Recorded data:
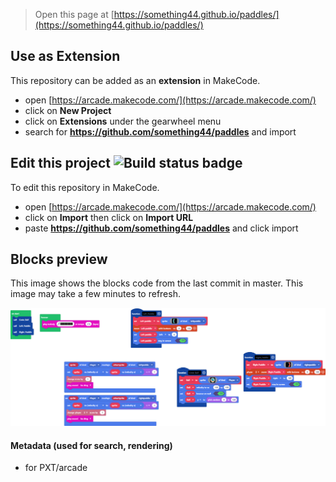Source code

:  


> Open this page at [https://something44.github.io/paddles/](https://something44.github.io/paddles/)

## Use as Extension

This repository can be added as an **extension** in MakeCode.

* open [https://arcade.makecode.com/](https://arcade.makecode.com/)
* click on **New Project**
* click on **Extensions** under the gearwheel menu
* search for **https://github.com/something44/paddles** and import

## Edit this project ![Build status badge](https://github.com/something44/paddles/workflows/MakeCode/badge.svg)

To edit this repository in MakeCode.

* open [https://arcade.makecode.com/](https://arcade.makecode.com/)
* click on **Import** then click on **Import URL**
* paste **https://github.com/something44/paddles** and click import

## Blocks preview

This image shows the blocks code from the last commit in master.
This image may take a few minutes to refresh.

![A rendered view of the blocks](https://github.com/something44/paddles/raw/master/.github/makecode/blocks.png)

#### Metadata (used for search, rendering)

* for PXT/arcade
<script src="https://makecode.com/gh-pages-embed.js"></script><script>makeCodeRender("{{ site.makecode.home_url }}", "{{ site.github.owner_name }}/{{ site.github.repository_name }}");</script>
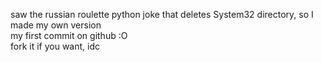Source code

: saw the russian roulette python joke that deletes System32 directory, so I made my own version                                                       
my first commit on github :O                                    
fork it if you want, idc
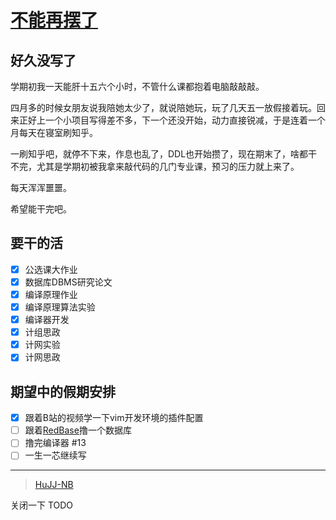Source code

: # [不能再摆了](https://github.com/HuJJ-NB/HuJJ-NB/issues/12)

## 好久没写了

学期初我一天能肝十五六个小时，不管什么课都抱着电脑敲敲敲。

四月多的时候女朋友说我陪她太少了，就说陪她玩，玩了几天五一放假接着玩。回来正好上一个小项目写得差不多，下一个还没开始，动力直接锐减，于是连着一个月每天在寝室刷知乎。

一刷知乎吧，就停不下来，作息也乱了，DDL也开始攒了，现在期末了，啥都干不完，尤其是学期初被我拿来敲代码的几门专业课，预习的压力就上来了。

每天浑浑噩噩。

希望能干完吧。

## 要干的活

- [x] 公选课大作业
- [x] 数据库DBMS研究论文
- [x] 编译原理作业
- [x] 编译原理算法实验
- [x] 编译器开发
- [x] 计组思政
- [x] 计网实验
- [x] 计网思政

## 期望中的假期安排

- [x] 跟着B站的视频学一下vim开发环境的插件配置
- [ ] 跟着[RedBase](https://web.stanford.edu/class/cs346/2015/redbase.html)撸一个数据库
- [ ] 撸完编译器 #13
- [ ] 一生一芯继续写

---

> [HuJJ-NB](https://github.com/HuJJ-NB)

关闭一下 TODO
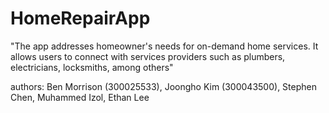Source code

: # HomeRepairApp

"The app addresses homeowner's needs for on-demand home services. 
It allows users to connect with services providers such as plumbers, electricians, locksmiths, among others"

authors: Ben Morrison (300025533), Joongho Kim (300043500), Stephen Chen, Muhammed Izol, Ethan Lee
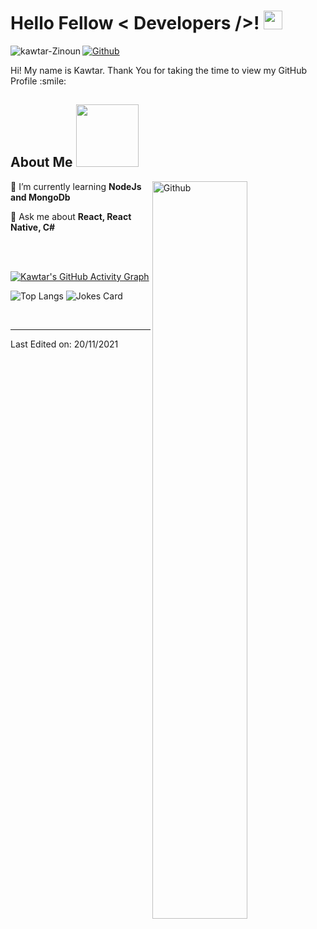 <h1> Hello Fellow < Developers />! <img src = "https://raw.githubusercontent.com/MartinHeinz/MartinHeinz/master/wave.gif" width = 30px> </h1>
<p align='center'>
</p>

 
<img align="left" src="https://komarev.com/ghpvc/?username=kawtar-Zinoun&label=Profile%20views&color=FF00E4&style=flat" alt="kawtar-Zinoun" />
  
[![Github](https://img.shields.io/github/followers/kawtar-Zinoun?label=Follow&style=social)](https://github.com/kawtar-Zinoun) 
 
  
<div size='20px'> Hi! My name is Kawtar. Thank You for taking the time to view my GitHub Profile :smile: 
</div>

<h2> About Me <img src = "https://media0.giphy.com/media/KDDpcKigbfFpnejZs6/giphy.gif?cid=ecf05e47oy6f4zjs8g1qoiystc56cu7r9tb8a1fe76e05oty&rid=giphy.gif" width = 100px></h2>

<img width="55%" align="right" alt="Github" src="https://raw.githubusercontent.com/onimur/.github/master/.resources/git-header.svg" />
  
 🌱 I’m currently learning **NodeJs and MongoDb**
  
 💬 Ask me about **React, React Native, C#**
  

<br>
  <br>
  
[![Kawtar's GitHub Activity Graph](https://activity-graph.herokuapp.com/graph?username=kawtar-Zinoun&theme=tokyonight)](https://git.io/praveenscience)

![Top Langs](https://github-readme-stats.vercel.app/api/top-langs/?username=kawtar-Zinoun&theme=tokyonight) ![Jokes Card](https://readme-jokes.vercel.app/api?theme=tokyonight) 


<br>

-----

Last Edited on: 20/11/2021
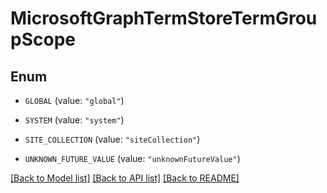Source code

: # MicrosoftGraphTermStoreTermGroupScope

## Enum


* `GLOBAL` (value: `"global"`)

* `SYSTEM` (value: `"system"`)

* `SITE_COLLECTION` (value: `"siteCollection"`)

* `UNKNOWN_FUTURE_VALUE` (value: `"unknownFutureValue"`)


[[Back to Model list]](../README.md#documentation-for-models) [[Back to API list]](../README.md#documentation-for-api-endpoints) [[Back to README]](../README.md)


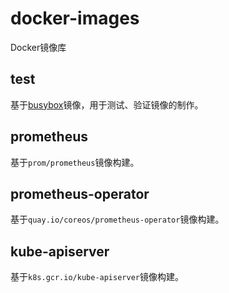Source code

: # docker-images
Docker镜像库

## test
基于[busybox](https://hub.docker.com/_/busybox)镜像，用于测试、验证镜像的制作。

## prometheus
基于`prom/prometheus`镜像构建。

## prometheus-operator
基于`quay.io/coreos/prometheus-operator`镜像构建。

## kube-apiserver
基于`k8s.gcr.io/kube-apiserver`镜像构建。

--

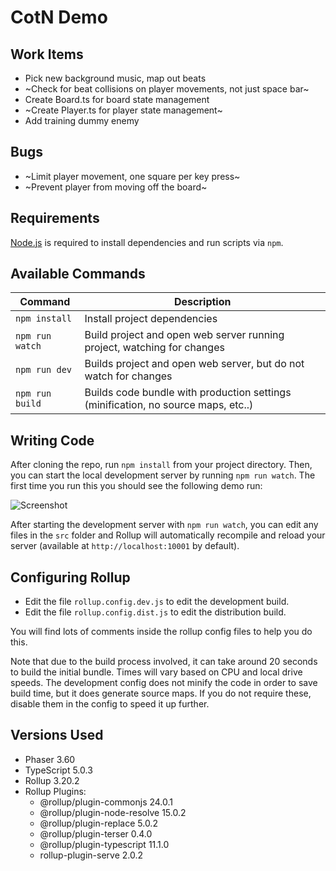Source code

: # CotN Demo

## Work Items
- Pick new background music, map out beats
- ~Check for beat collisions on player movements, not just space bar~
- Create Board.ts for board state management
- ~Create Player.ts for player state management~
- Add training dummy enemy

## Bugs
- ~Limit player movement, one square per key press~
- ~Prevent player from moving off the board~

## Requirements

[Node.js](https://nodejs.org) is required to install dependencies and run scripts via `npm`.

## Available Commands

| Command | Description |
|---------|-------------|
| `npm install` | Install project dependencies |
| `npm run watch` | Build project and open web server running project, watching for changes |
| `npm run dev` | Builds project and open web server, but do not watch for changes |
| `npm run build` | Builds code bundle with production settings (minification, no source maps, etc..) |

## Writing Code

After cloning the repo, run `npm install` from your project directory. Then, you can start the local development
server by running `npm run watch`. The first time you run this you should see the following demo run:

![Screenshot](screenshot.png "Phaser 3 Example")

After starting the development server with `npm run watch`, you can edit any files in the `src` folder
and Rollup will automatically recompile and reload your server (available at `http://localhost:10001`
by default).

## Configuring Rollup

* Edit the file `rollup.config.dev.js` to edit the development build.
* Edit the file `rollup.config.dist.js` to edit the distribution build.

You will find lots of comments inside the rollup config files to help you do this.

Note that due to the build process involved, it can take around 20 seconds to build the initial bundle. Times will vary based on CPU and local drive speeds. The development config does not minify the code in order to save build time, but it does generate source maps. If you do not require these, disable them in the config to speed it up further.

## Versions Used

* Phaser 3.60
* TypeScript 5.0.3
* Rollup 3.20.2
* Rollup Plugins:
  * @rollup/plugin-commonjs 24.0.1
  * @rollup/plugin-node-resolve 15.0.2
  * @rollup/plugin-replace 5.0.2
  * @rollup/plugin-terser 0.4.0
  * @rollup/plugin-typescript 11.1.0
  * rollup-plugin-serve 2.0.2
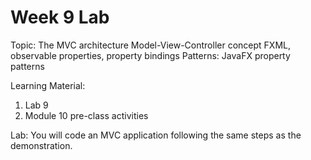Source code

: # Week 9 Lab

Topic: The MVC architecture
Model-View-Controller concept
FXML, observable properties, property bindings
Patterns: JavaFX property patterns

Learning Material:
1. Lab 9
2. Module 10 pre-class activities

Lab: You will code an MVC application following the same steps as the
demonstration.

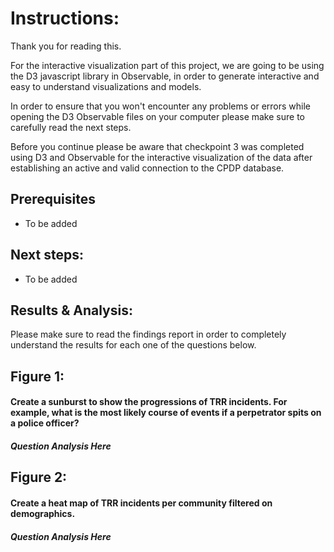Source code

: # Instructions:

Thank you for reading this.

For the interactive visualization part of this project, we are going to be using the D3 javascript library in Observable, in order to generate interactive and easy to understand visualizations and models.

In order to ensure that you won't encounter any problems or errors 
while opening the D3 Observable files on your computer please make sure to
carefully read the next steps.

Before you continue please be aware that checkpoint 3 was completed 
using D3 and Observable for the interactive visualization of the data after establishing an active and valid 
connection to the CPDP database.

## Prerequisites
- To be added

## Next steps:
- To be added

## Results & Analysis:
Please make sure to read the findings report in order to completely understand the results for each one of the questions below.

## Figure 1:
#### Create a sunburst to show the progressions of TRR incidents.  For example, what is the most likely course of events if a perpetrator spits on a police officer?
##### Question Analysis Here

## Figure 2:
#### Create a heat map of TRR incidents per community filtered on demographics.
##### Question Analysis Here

---

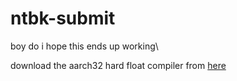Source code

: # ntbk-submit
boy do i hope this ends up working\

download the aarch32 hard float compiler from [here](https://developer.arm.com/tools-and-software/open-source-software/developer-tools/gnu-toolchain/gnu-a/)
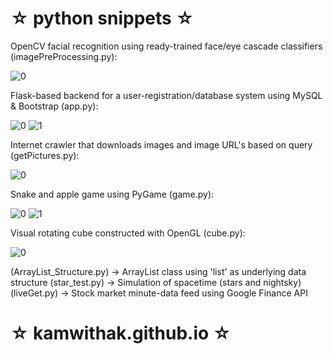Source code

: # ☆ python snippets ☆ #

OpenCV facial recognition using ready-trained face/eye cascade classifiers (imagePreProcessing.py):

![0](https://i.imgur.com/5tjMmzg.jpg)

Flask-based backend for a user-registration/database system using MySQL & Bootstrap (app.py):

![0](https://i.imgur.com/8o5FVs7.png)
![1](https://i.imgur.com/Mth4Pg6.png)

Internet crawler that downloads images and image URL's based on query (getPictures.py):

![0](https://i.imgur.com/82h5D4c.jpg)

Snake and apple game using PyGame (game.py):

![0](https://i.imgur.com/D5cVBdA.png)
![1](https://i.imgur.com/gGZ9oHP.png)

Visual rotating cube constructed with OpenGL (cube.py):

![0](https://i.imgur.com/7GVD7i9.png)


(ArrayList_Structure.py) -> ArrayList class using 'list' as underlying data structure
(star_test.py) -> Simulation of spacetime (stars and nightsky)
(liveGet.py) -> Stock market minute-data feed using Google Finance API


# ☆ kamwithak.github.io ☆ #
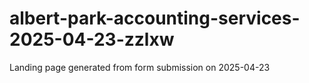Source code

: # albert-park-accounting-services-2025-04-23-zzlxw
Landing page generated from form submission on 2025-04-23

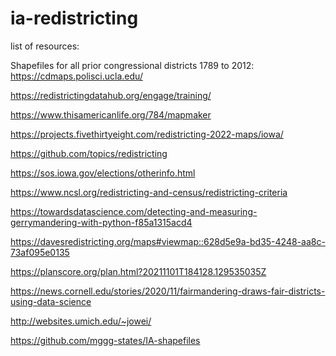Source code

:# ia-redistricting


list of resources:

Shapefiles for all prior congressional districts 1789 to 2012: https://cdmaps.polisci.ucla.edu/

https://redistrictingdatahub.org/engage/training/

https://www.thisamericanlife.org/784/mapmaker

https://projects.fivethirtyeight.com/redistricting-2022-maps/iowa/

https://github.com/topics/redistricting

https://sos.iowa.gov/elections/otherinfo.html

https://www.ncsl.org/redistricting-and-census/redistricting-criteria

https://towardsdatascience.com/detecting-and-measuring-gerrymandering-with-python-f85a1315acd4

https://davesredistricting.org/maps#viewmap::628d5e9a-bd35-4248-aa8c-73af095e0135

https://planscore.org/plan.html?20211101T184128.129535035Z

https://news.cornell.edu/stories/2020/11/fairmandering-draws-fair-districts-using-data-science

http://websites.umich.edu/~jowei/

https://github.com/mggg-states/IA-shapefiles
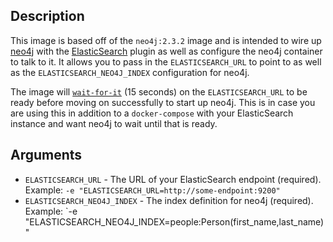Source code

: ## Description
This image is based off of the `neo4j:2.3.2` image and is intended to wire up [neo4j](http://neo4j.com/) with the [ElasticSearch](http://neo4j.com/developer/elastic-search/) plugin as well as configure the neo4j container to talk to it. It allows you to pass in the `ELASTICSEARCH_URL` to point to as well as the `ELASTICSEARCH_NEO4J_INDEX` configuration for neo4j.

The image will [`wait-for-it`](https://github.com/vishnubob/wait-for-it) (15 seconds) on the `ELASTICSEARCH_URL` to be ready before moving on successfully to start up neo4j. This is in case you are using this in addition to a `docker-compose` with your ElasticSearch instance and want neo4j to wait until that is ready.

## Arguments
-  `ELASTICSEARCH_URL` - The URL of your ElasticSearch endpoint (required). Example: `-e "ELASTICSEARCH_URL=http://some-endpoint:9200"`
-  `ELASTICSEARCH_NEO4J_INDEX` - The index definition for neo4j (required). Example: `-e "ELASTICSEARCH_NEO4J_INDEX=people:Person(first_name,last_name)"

- [Task to complete]: Where the string "镜像构建" appears in a line of the entries above, return that line.

- [Answer box]:
基于`prom/prometheus`镜像构建。
基于`quay.io/coreos/prometheus-operator`镜像构建。
基于`k8s.gcr.io/kube-apiserver`镜像构建。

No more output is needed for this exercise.